D. Allegations Not Made in Good Faith
If relevant, the DO will determine whether the complainant’s allegations of research misconduct were made in good faith, or whether a witness or committee member acted in good faith. If the DO determines that there was an absence of good faith he/she will determine whether any administrative action should be taken against the person who failed to act in good faith.
A. Summary of Items that must be Reported or Submitted to the ORI in those Cases Covered by 42 CFR Part 93
(Note: This list is subject to modification based on adherence to current ORI regulations.)
- • An annual report containing the information specified by ORI on the institution’s compliance with the final rule. Section 93.302(b).
- Within 30 days of finding that an investigation is warranted, the written finding of the responsible official and a copy of the inquiry report. Sections 93.304(d), 93.309(a), and 93.310(a) and (b).
- Where the institution has found that an investigation is warranted, the institution must provide to ORI upon request: (1) the institutional policies and procedures under which the inquiry was conducted; (2) the research records and evidence reviewed, transcripts or recordings of any interviews, and copies of all relevant documents; and (3) the charges for the investigation to consider. Section 93.309.
- Periodic progress reports, if ORI grants an extension of the time limits on investigations or appeals and directs that such reports be submitted. Sections 93.311(c) and 93.314(c).
- Following completion of the investigation report or any appeal: (1) a copy of the investigation report with all attachments and any appeals; (2) the findings of research misconduct, including who committed the misconduct; (3) a statement of whether the institution accepts the findings of the investigation; and (4) a description of any pending or completed administrative actions against the respondent. Section 93.315.
- Upon request, custody or copies of records relevant to the research misconduct allegation, including research records and evidence. Section 93.317(c).
- Notify ORI immediately of the existence of any of the special circumstances specified in Section 93.318.
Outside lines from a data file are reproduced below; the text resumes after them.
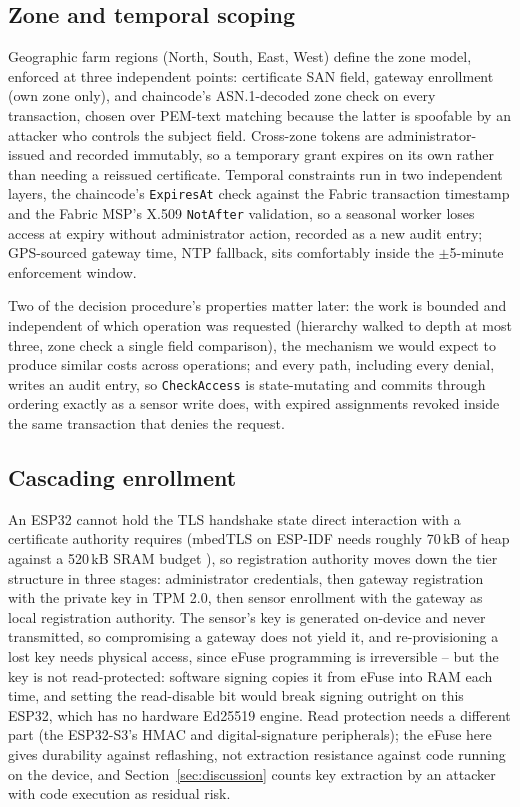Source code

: \subsection{Zone and temporal scoping}

Geographic farm regions (North, South, East, West) define the zone model, enforced at three independent points: certificate SAN field, gateway enrollment (own zone only), and chaincode's ASN.1-decoded zone check on every transaction, chosen over PEM-text matching because the latter is spoofable by an attacker who controls the subject field. Cross-zone tokens are administrator-issued and recorded immutably, so a temporary grant expires on its own rather than needing a reissued certificate. Temporal constraints run in two independent layers, the chaincode's \texttt{ExpiresAt} check against the Fabric transaction timestamp and the Fabric MSP's X.509 \texttt{NotAfter} validation, so a seasonal worker loses access at expiry without administrator action, recorded as a new audit entry; GPS-sourced gateway time, NTP fallback, sits comfortably inside the $\pm$5-minute enforcement window.

Two of the decision procedure's properties matter later: the work is bounded and independent of which operation was requested (hierarchy walked to depth at most three, zone check a single field comparison), the mechanism we would expect to produce similar costs across operations; and every path, including every denial, writes an audit entry, so \texttt{CheckAccess} is state-mutating and commits through ordering exactly as a sensor write does, with expired assignments revoked inside the same transaction that denies the request.

\subsection{Cascading enrollment}

An ESP32 cannot hold the TLS handshake state direct interaction with a certificate authority requires (mbedTLS on ESP-IDF needs roughly 70\,kB of heap against a 520\,kB SRAM budget \citep{raza2013lithe}), so registration authority moves down the tier structure in three stages: administrator credentials, then gateway registration with the private key in TPM 2.0, then sensor enrollment with the gateway as local registration authority. The sensor's key is generated on-device and never transmitted, so compromising a gateway does not yield it, and re-provisioning a lost key needs physical access, since eFuse programming is irreversible -- but the key is not read-protected: software signing copies it from eFuse into RAM each time, and setting the read-disable bit would break signing outright on this ESP32, which has no hardware Ed25519 engine. Read protection needs a different part (the ESP32-S3's HMAC and digital-signature peripherals); the eFuse here gives durability against reflashing, not extraction resistance against code running on the device, and Section~\ref{sec:discussion} counts key extraction by an attacker with code execution as residual risk.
- Any information, documentation, research records, evidence or clarification requested by ORI to carry out its review of an allegation of research misconduct or the institution’s handling of such an allegation. Section 93.400(b).
B. Outline for an Inquiry/Investigation Report for ORI
(Note: A recommended outline for inquiry and investigation reports has been furnished by ORI and is available on the Research Support and Sponsored Programs web site. Committee members should consult this outline in preparing reports. The outline is subject to modification based on adherence to current ORI regulations.)
C. Conflict of Interest Statement
(Note: A sample conflict of interest statement is available on the Research Support and Sponsored Programs web site. This statement shall be provided to the RIO for use in implementing the conflict of interest portions of this policy.)